Ellen Herron deals in the past.

But speaking to Mobilians last week, the guest curator and project coordinator of the forthcoming Dead Sea Scrolls exhibit pointedly addressed the present and the future.

[...]

"In these days of war and terrorism," Herron told the audience, "we can all take a lesson from (the) new Dead Sea Scroll scholars."

Before 1990, Herron said later, only seven volumes in the series of Dead Sea Scrolls research had been published. As of last year, 98 editors representing 11 countries and seven religious traditions have examined the scrolls, Herron said; 39 or 40 volumes have either been published or are in the works, she said.

"I think in this case, having more chefs, or people who are able to give their input, really enriches the project," Herron said.

In turn, she believes study of the scrolls might improve people's understanding of one another.

[...]

In her preface to the catalog for the Michigan exhibition, she wrote: . . . "But the scrolls have somehow inspired academics to see past personal and political differences to work together.
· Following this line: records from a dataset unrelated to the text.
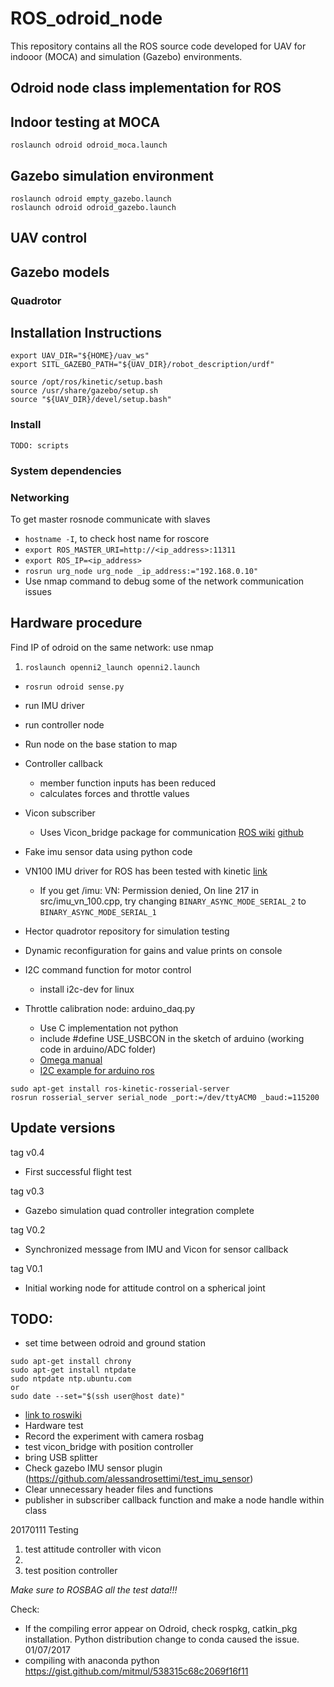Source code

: # ROS_odroid_node

This repository contains all the ROS source code developed for UAV for indooor (MOCA) and simulation (Gazebo) environments.

## Odroid node class implementation for ROS

## Indoor testing at MOCA

```
roslaunch odroid odroid_moca.launch
```

## Gazebo simulation environment

```
roslaunch odroid empty_gazebo.launch
roslaunch odroid odroid_gazebo.launch
```

## UAV control

## Gazebo models

### Quadrotor


## Installation Instructions

```
export UAV_DIR="${HOME}/uav_ws"
export SITL_GAZEBO_PATH="${UAV_DIR}/robot_description/urdf"

source /opt/ros/kinetic/setup.bash
source /usr/share/gazebo/setup.sh
source "${UAV_DIR}/devel/setup.bash"
```

### Install

```
TODO: scripts
```

### System dependencies

### Networking

To get master rosnode communicate with slaves
  - `hostname -I`, to check host name for roscore
  - `export ROS_MASTER_URI=http://<ip_address>:11311`
  - `export ROS_IP=<ip_address>`
  - `rosrun urg_node urg_node _ip_address:="192.168.0.10"`
  - Use nmap command to debug some of the network communication issues

## Hardware procedure
Find IP of odroid on the same network: use nmap

1. `roslaunch openni2_launch openni2.launch`
- `rosrun odroid sense.py`
- run IMU driver
- run controller node
- Run node on the base station to map


- Controller callback
  - member function inputs has been reduced
  - calculates forces and throttle values
- Vicon subscriber
  - Uses Vicon_bridge package for communication [ROS wiki](http://wiki.ros.org/vicon_bridge) [github](https://github.com/ethz-asl/vicon_bridge)
- Fake imu sensor data using python code
- VN100 IMU driver for ROS has been tested with kinetic [link](https://github.com/KumarRobotics/imu_vn_100)
  - If you get /imu: VN: Permission denied, On line 217 in src/imu_vn_100.cpp, try changing `BINARY_ASYNC_MODE_SERIAL_2` to `BINARY_ASYNC_MODE_SERIAL_1`
- Hector quadrotor repository for simulation testing
- Dynamic reconfiguration for gains and value prints on console
- I2C command function for motor control
  - install i2c-dev for linux
- Throttle calibration node: arduino_daq.py
  - Use C implementation not python
  - include #define USE_USBCON in the sketch of arduino (working code in arduino/ADC folder)
  - [Omega manual](https://www.omega.com/manuals/manualpdf/M3598.pdf)
  - [I2C example for arduino ros](http://wiki.ros.org/rosserial_arduino/Tutorials/Measuring%20Temperature)


```
sudo apt-get install ros-kinetic-rosserial-server
rosrun rosserial_server serial_node _port:=/dev/ttyACM0 _baud:=115200
```

## Update versions

tag v0.4
- First successful flight test

tag v0.3
- Gazebo simulation quad controller integration complete

tag V0.2
- Synchronized message from IMU and Vicon for sensor callback  

tag V0.1
- Initial working node for attitude control on a spherical joint

## TODO:
- set time between odroid and ground station
```
sudo apt-get install chrony
sudo apt-get install ntpdate
sudo ntpdate ntp.ubuntu.com
or
sudo date --set="$(ssh user@host date)"
```
  - [link to roswiki](http://wiki.ros.org/turtlebot/Tutorials/indigo/Network%20Configuration)
- Hardware test
 - Record the experiment with camera rosbag
 - test vicon_bridge with position controller
 - bring USB splitter
- Check gazebo IMU sensor plugin (https://github.com/alessandrosettimi/test_imu_sensor)
- Clear unnecessary header files and functions
- publisher in subscriber callback function and make a node handle within class

20170111 Testing

1. test attitude controller with vicon
2.
3. test position controller

*Make sure to ROSBAG all the test data!!!*

Check:
- If the compiling error appear on Odroid, check rospkg, catkin_pkg installation. Python distribution change to conda caused the issue. 01/07/2017
- compiling with anaconda python https://gist.github.com/mitmul/538315c68c2069f16f11

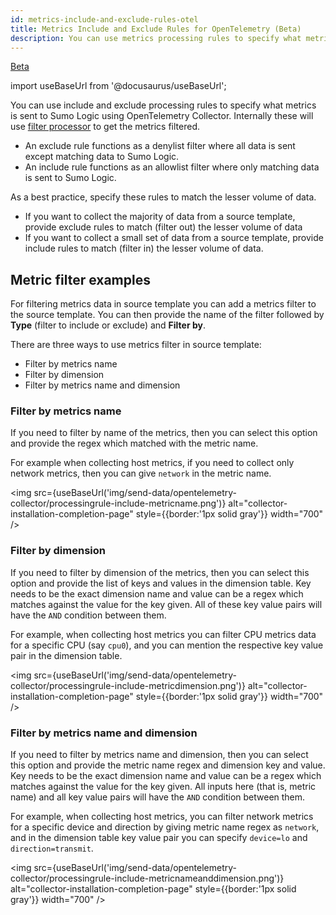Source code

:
 ```yaml
---
id: metrics-include-and-exclude-rules-otel
title: Metrics Include and Exclude Rules for OpenTelemetry (Beta)
description: You can use metrics processing rules to specify what metrics are sent to Sumo Logic using OpenTelemetry Collector.
---
```

<head>
  <meta name="robots" content="noindex" />
</head>

<p><a href="/docs/beta"><span className="beta">Beta</span></a></p>

import useBaseUrl from '@docusaurus/useBaseUrl';

You can use include and exclude processing rules to specify what metrics is sent to Sumo Logic using OpenTelemetry Collector. Internally these will use [filter processor](https://github.com/open-telemetry/opentelemetry-collector-contrib/tree/main/processor/filterprocessor) to get the metrics filtered. 

* An exclude rule functions as a denylist filter where all data is sent except matching data to Sumo Logic.
* An include rule functions as an allowlist filter where only matching data is sent to Sumo Logic.

As a best practice, specify these rules to match the lesser volume of data.

* If you want to collect the majority of data from a source template, provide exclude rules to match (filter out) the lesser volume of data
* If you want to collect a small set of data from a source template, provide include rules to match (filter in) the lesser volume of data.

## Metric filter examples

For filtering metrics data in source template you can add a metrics filter to the source template. You can then provide the name of the filter followed by **Type** (filter to include or exclude) and **Filter by**. 

There are three ways to use metrics filter in source template: 
* Filter by metrics name
* Filter by dimension
* Filter by metrics name and dimension

### Filter by metrics name

If you need to filter by name of the metrics, then you can select this option and provide the regex which matched with the metric name. 

For example when collecting host metrics, if you need to collect only network metrics, then you can give `network` in the metric name. 

<img src={useBaseUrl('img/send-data/opentelemetry-collector/processingrule-include-metricname.png')} alt="collector-installation-completion-page" style={{border:'1px solid gray'}} width="700" />

### Filter by dimension

If you need to filter by dimension of the metrics, then you can select this option and provide the list of keys and values in the dimension table. Key needs to be the exact dimension name and value can be a regex which matches against the value for the key given. All of these key value pairs will have the `AND` condition between them. 

For example, when collecting host metrics you can filter CPU metrics data for a specific CPU (say `cpu0`), and you can mention the respective key value pair in the dimension table.

<img src={useBaseUrl('img/send-data/opentelemetry-collector/processingrule-include-metricdimension.png')} alt="collector-installation-completion-page" style={{border:'1px solid gray'}} width="700" />

### Filter by metrics name and dimension

If you need to filter by metrics name and dimension, then you can select this option and provide the metric name regex and dimension key and value. Key needs to be the exact dimension name and value can be a regex which matches against the value for the key given. All inputs here (that is, metric name) and all key value pairs will have the `AND` condition between them. 

For example, when collecting host metrics, you can filter network metrics for a specific device and direction by giving metric name regex as `network`, and in the dimension table key value pair you can specify `device=lo` and `direction=transmit`.

<img src={useBaseUrl('img/send-data/opentelemetry-collector/processingrule-include-metricnameanddimension.png')} alt="collector-installation-completion-page" style={{border:'1px solid gray'}} width="700" />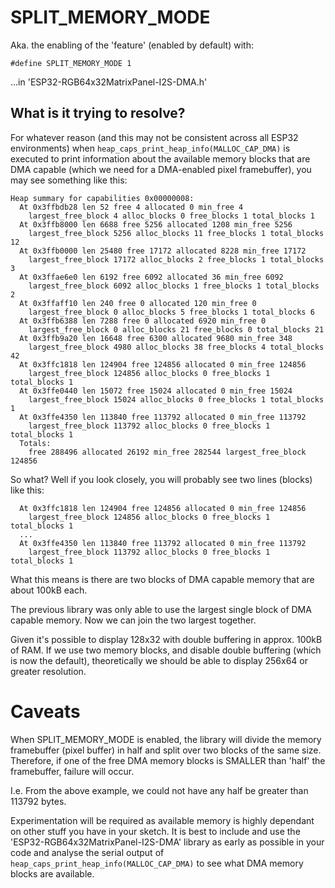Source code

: # SPLIT_MEMORY_MODE
Aka. the enabling of the 'feature' (enabled by default) with:
```
#define SPLIT_MEMORY_MODE 1
```
...in 'ESP32-RGB64x32MatrixPanel-I2S-DMA.h'

## What is it trying to resolve?

For whatever reason (and this may not be consistent across all ESP32 environments) when `heap_caps_print_heap_info(MALLOC_CAP_DMA)` is executed to print information about the available memory blocks that are DMA capable (which we need for a DMA-enabled pixel framebuffer), you may see something like this:

```
Heap summary for capabilities 0x00000008:
  At 0x3ffbdb28 len 52 free 4 allocated 0 min_free 4
    largest_free_block 4 alloc_blocks 0 free_blocks 1 total_blocks 1
  At 0x3ffb8000 len 6688 free 5256 allocated 1208 min_free 5256
    largest_free_block 5256 alloc_blocks 11 free_blocks 1 total_blocks 12
  At 0x3ffb0000 len 25480 free 17172 allocated 8228 min_free 17172
    largest_free_block 17172 alloc_blocks 2 free_blocks 1 total_blocks 3
  At 0x3ffae6e0 len 6192 free 6092 allocated 36 min_free 6092
    largest_free_block 6092 alloc_blocks 1 free_blocks 1 total_blocks 2
  At 0x3ffaff10 len 240 free 0 allocated 120 min_free 0
    largest_free_block 0 alloc_blocks 5 free_blocks 1 total_blocks 6
  At 0x3ffb6388 len 7288 free 0 allocated 6920 min_free 0
    largest_free_block 0 alloc_blocks 21 free_blocks 0 total_blocks 21
  At 0x3ffb9a20 len 16648 free 6300 allocated 9680 min_free 348
    largest_free_block 4980 alloc_blocks 38 free_blocks 4 total_blocks 42
  At 0x3ffc1818 len 124904 free 124856 allocated 0 min_free 124856
    largest_free_block 124856 alloc_blocks 0 free_blocks 1 total_blocks 1
  At 0x3ffe0440 len 15072 free 15024 allocated 0 min_free 15024
    largest_free_block 15024 alloc_blocks 0 free_blocks 1 total_blocks 1
  At 0x3ffe4350 len 113840 free 113792 allocated 0 min_free 113792
    largest_free_block 113792 alloc_blocks 0 free_blocks 1 total_blocks 1
  Totals:
    free 288496 allocated 26192 min_free 282544 largest_free_block 124856
```

So what? Well if you look closely, you will probably see two lines (blocks) like this:

```
  At 0x3ffc1818 len 124904 free 124856 allocated 0 min_free 124856
    largest_free_block 124856 alloc_blocks 0 free_blocks 1 total_blocks 1
  ...
  At 0x3ffe4350 len 113840 free 113792 allocated 0 min_free 113792
    largest_free_block 113792 alloc_blocks 0 free_blocks 1 total_blocks 1
```

What this means is there are two blocks of DMA capable memory that are about 100kB each.

The previous library was only able to use the largest single block of DMA capable memory. Now we can join the two largest together.

Given it's possible to display 128x32 with double buffering in approx. 100kB of RAM. If we use two memory blocks, and disable double buffering (which is now the default), theoretically we should be able to display 256x64 or greater resolution.

# Caveats
When SPLIT_MEMORY_MODE is enabled, the library will divide the memory framebuffer (pixel buffer) in half and split over two blocks of the same size. Therefore, if one of the free DMA memory blocks is SMALLER than 'half' the framebuffer, failure will occur.

I.e. From the above example, we could not have any half be greater than 113792 bytes. 

Experimentation will be required as available memory is highly dependant on other stuff you have in your sketch. It is best to include and use the 'ESP32-RGB64x32MatrixPanel-I2S-DMA' library as early as possible in your code and analyse the serial output of `heap_caps_print_heap_info(MALLOC_CAP_DMA)` to see what DMA memory blocks are available.
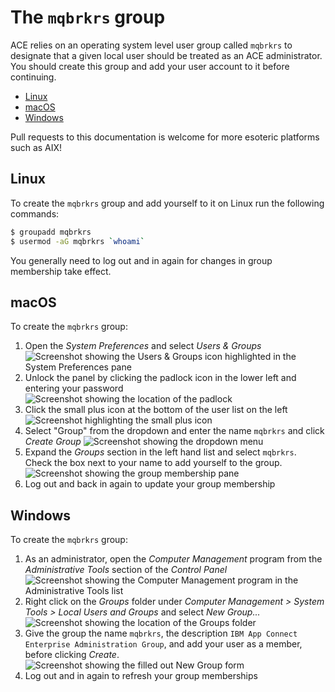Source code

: # The `mqbrkrs` group

ACE relies on an operating system level user group called `mqbrkrs` to designate that a given local user should be treated as an ACE administrator. You should create this group and add your user account to it before continuing.

* [Linux](#linux)
* [macOS](#macos)
* [Windows](#windows)

Pull requests to this documentation is welcome for more esoteric platforms such as AIX!

## Linux

To create the `mqbrkrs` group and add yourself to it on Linux run the following commands:

```sh
$ groupadd mqbrkrs
$ usermod -aG mqbrkrs `whoami`
```

You generally need to log out and in again for changes in group membership take effect.

## macOS

To create the `mqbrkrs` group:

1. Open the _System Preferences_ and select _Users & Groups_
   ![Screenshot showing the Users & Groups icon highlighted in the System Preferences pane](./images/macos_mqbrkrs_01.png)
1. Unlock the panel by clicking the padlock icon in the lower left and entering your password
    ![Screenshot showing the location of the padlock](./images/macos_mqbrkrs_02.png)
1. Click the small plus icon at the bottom of the user list on the left
    ![Screenshot highlighting the small plus icon](./images/macos_mqbrkrs_03.png)
1. Select "Group" from the dropdown and enter the name `mqbrkrs` and click _Create Group_
    ![Screenshot showing the dropdown menu](./images/macos_mqbrkrs_04.png)
1.  Expand the _Groups_ section in the left hand list and select `mqbrkrs`. Check the box next to your name to add yourself to the group.
    ![Screenshot showing the group membership pane](./images/macos_mqbrkrs_05.png)
1. Log out and back in again to update your group membership

## Windows

To create the `mqbrkrs` group:

1. As an administrator, open the _Computer Management_ program from the _Administrative Tools_ section of the _Control Panel_
    ![Screenshot showing the Computer Management program in the Administrative Tools list](./images/windows_mqbrkrs_01.png)
1. Right click on the _Groups_ folder under _Computer Management > System Tools > Local Users and Groups_ and select _New Group..._
    ![Screenshot showing the location of the Groups folder](./images/windows_mqbrkrs_02.png)
1. Give the group the name `mqbrkrs`, the description `IBM App Connect Enterprise Administration Group`, and add your user as a member, before clicking _Create_.
    ![Screenshot showing the filled out New Group form](./images/windows_mqbrkrs_03.png)
1. Log out and in again to refresh your group memberships
    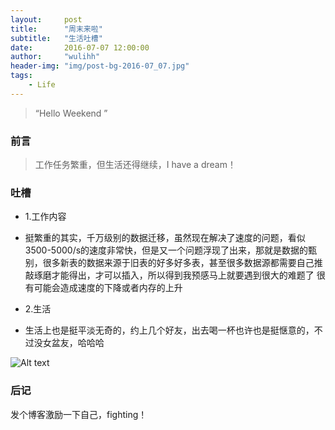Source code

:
 ```yaml
---
layout:     post
title:      "周末来啦"
subtitle:   "生活吐槽"
date:       2016-07-07 12:00:00
author:     "wulihh"
header-img: "img/post-bg-2016-07_07.jpg"
tags:
    - Life
---
```

> “Hello Weekend ”


### 前言

>工作任务繁重，但生活还得继续，I have a dream！

### 吐槽

 * 1.工作内容
 * 挺繁重的其实，千万级别的数据迁移，虽然现在解决了速度的问题，看似3500-5000/s的速度非常快，但是又一个问题浮现了出来，那就是数据的甄别，很多新表的数据来源于旧表的好多好多表，甚至很多数据源都需要自己推敲琢磨才能得出，才可以插入，所以得到我预感马上就要遇到很大的难题了
很有可能会造成速度的下降或者内存的上升

 * 2.生活
 * 生活上也是挺平淡无奇的，约上几个好友，出去喝一杯也许也是挺惬意的，不过没女盆友，哈哈哈
 
 
  ![Alt text](https://aa4933.github.io/img/post_other_img/20160708.jpg)

### 后记

发个博客激励一下自己，fighting！

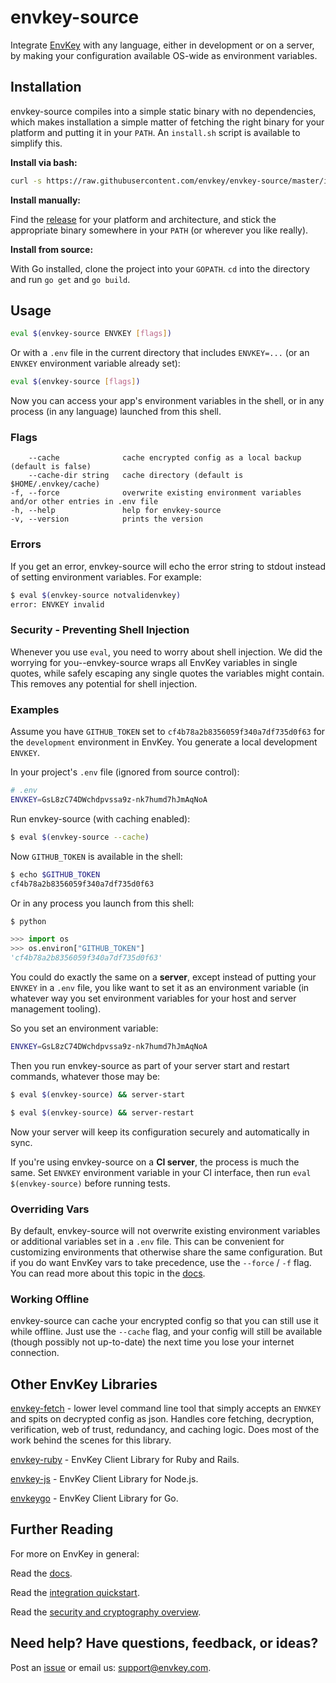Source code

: # envkey-source

Integrate [EnvKey](https://www.envkey.com) with any language, either in development or on a server, by making your configuration available OS-wide as environment variables.

## Installation

envkey-source compiles into a simple static binary with no dependencies, which makes installation a simple matter of fetching the right binary for your platform and putting it in your `PATH`. An `install.sh` script is available to simplify this.

**Install via bash:**

```bash
curl -s https://raw.githubusercontent.com/envkey/envkey-source/master/install.sh | bash
```

**Install manually:**

Find the [release](https://github.com/envkey/envkey-source/releases) for your platform and architecture, and stick the appropriate binary somewhere in your `PATH` (or wherever you like really).

**Install from source:**

With Go installed, clone the project into your `GOPATH`. `cd` into the directory and run `go get` and `go build`.

## Usage

```bash
eval $(envkey-source ENVKEY [flags])
```

Or with a `.env` file in the current directory that includes `ENVKEY=...` (or an `ENVKEY` environment variable already set):

```bash
eval $(envkey-source [flags])
```

Now you can access your app's environment variables in the shell, or in any process (in any language) launched from this shell.

### Flags

```text
    --cache              cache encrypted config as a local backup (default is false)
    --cache-dir string   cache directory (default is $HOME/.envkey/cache)
-f, --force              overwrite existing environment variables and/or other entries in .env file
-h, --help               help for envkey-source
-v, --version            prints the version
```

### Errors

If you get an error, envkey-source will echo the error string to stdout instead of setting environment variables. For example:

```bash
$ eval $(envkey-source notvalidenvkey)
error: ENVKEY invalid
```

### Security - Preventing Shell Injection

Whenever you use `eval`, you need to worry about shell injection. We did the worrying for you--envkey-source wraps all EnvKey variables in single quotes, while safely escaping any single quotes the variables might contain. This removes any potential for shell injection.

### Examples

Assume you have `GITHUB_TOKEN` set to `cf4b78a2b8356059f340a7df735d0f63` for the `development` environment in EnvKey. You generate a local development `ENVKEY`.

In your project's `.env` file (ignored from source control):

```bash
# .env
ENVKEY=GsL8zC74DWchdpvssa9z-nk7humd7hJmAqNoA
```

Run envkey-source (with caching enabled):

```bash
$ eval $(envkey-source --cache)
```

Now `GITHUB_TOKEN` is available in the shell:

```bash
$ echo $GITHUB_TOKEN
cf4b78a2b8356059f340a7df735d0f63
```

Or in any process you launch from this shell:

```bash
$ python
```

```python
>>> import os
>>> os.environ["GITHUB_TOKEN"]
'cf4b78a2b8356059f340a7df735d0f63'
```

You could do exactly the same on a **server**, except instead of putting your `ENVKEY` in a `.env` file, you like want to set it as an environment variable (in whatever way you set environment variables for your host and server management tooling).

So you set an environment variable:

```bash
ENVKEY=GsL8zC74DWchdpvssa9z-nk7humd7hJmAqNoA
```

Then you run envkey-source as part of your server start and restart commands, whatever those may be:

```bash
$ eval $(envkey-source) && server-start
```

```bash
$ eval $(envkey-source) && server-restart
```

Now your server will keep its configuration securely and automatically in sync.

If you're using envkey-source on a **CI server**, the process is much the same. Set `ENVKEY` environment variable in your CI interface, then run `eval $(envkey-source)` before running tests.

### Overriding Vars

By default, envkey-source will not overwrite existing environment variables or additional variables set in a `.env` file. This can be convenient for customizing environments that otherwise share the same configuration. But if you do want EnvKey vars to take precedence, use the `--force` / `-f` flag. You can read more about this topic in the [docs](https://docs.envkey.com/overriding-envkey-variables.html).

### Working Offline

envkey-source can cache your encrypted config so that you can still use it while offline. Just use the `--cache` flag, and your config will still be available (though possibly not up-to-date) the next time you lose your internet connection.

## Other EnvKey Libraries

[envkey-fetch](https://github.com/envkey/envkey-fetch) - lower level command line tool that simply accepts an `ENVKEY` and spits on decrypted config as json. Handles core fetching, decryption, verification, web of trust, redundancy, and caching logic. Does most of the work behind the scenes for this library.

[envkey-ruby](https://github.com/envkey/envkey-fetch) - EnvKey Client Library for Ruby and Rails.

[envkey-js](https://github.com/envkey/envkey-js) - EnvKey Client Library for Node.js.

[envkeygo](https://github.com/envkey/envkeygo) - EnvKey Client Library for Go.

## Further Reading

For more on EnvKey in general:

Read the [docs](https://docs.envkey.com).

Read the [integration quickstart](https://docs.envkey.com/integration-quickstart.html).

Read the [security and cryptography overview](https://security.envkey.com).

## Need help? Have questions, feedback, or ideas?

Post an [issue](https://github.com/envkey/envkey-source/issues) or email us: [support@envkey.com](mailto:support@envkey.com).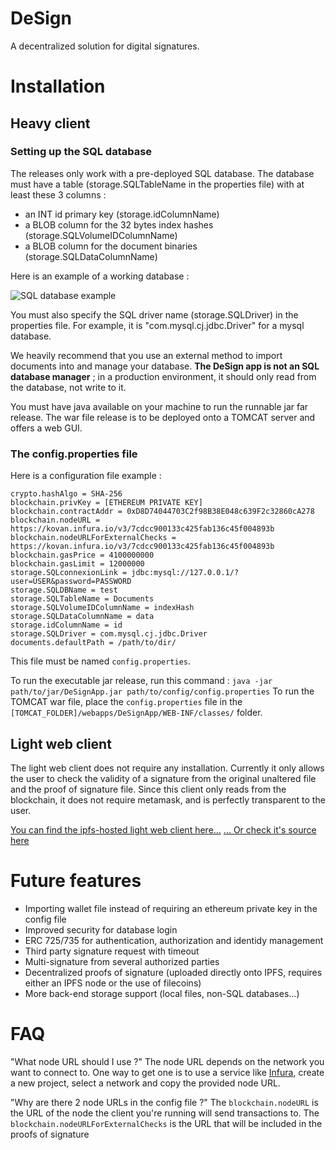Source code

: # DeSign
A decentralized solution for digital signatures.


# Installation
## Heavy client
### Setting up the SQL database
The releases only work with a pre-deployed SQL database.
The database must have a table (storage.SQLTableName in the properties file) with at least these 3 columns : 
* an INT id primary key (storage.idColumnName)
* a BLOB column for the 32 bytes index hashes (storage.SQLVolumeIDColumnName)
* a BLOB column for the document binaries (storage.SQLDataColumnName)

Here is an example of a working database :

![SQL database example](https://i.imgur.com/z3BD2Kq.png)

You must also specify the SQL driver name (storage.SQLDriver) in the properties file.
For example, it is "com.mysql.cj.jdbc.Driver" for a mysql database.

We heavily recommend that you use an external method to import documents into and manage your database. **The DeSign app is not an SQL database manager** ; in a production environment, it should only read from the database, not write to it.


You must have java available on your machine to run the runnable jar far release.
The war file release is to be deployed onto a TOMCAT server and offers a web GUI.

### The config.properties file
Here is a configuration file example :
```
crypto.hashAlgo = SHA-256
blockchain.privKey = [ETHEREUM PRIVATE KEY]
blockchain.contractAddr = 0xD8D74044703C2f98B38E048c639F2c32860cA278
blockchain.nodeURL = https://kovan.infura.io/v3/7cdcc900133c425fab136c45f004893b
blockchain.nodeURLForExternalChecks = https://kovan.infura.io/v3/7cdcc900133c425fab136c45f004893b
blockchain.gasPrice = 4100000000
blockchain.gasLimit = 12000000
storage.SQLconnexionLink = jdbc:mysql://127.0.0.1/?user=USER&password=PASSWORD
storage.SQLDBName = test
storage.SQLTableName = Documents
storage.SQLVolumeIDColumnName = indexHash
storage.SQLDataColumnName = data
storage.idColumnName = id
storage.SQLDriver = com.mysql.cj.jdbc.Driver
documents.defaultPath = /path/to/dir/
```

This file must be named `config.properties`.

To run the executable jar release, run this command :
`java -jar path/to/jar/DeSignApp.jar path/to/config/config.properties`
To run the TOMCAT war file, place the `config.properties` file in the  `[TOMCAT_FOLDER]/webapps/DeSignApp/WEB-INF/classes/` folder.


## Light web client
The light web client does not require any installation. Currently it only allows the user to check the validity of a signature from the original unaltered file and the proof of signature file.
Since this client only reads from the blockchain, it does not require metamask, and is perfectly transparent to the user.

[You can find the ipfs-hosted light web client here...](https://ipfs.io/ipfs/QmcLEpxfJ2BjQiDDDuAMMDU86JeUuqibMkv9gMJudTwPug?filename=userInterface.html)
[... Or check it's source here](https://github.com/guillheu/DeSign/blob/main/userAPI/userInterface.html)


# Future features
* Importing wallet file instead of requiring an ethereum private key in the config file
* Improved security for database login
* ERC 725/735 for authentication, authorization and identidy management
* Third party signature request with timeout
* Multi-signature from several authorized parties
* Decentralized proofs of signature (uploaded directly onto IPFS, requires either an IPFS node or the use of filecoins)
* More back-end storage support (local files, non-SQL databases...)

# FAQ

"What node URL should I use ?"
The node URL depends on the network you want to connect to. One way to get one is to use a service like [Infura](https://infura.io/), create a new project, select a network and copy the provided node URL.

"Why are there 2 node URLs in the config file ?"
The `blockchain.nodeURL` is the URL of the node the client you're running will send transactions to.
The `blockchain.nodeURLForExternalChecks` is the URL that will be included in the proofs of signature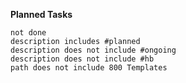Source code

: **Planned Tasks**
```tasks
not done 
description includes #planned
description does not include #ongoing
description does not include #hb
path does not include 800 Templates
```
Modern day scrolls research is characterized by close cooperation between scholars from many faiths and nations. The product of these labors would be wanting without the talents and diverse perspectives of all of these people. They have come together to work on these documents that are of inestimable value to us all. Perhaps the true legacy of the Dead Sea Scrolls is their power to bring people together."

[...]
IRAQ IS SEEKING to reactivate the .iq domain, which was deactivated just before the war. The Dialogue Channel has put up a petition in favor of this. I encourage you to go and sign it. (Via John Simmons on the IraqCrisis list.)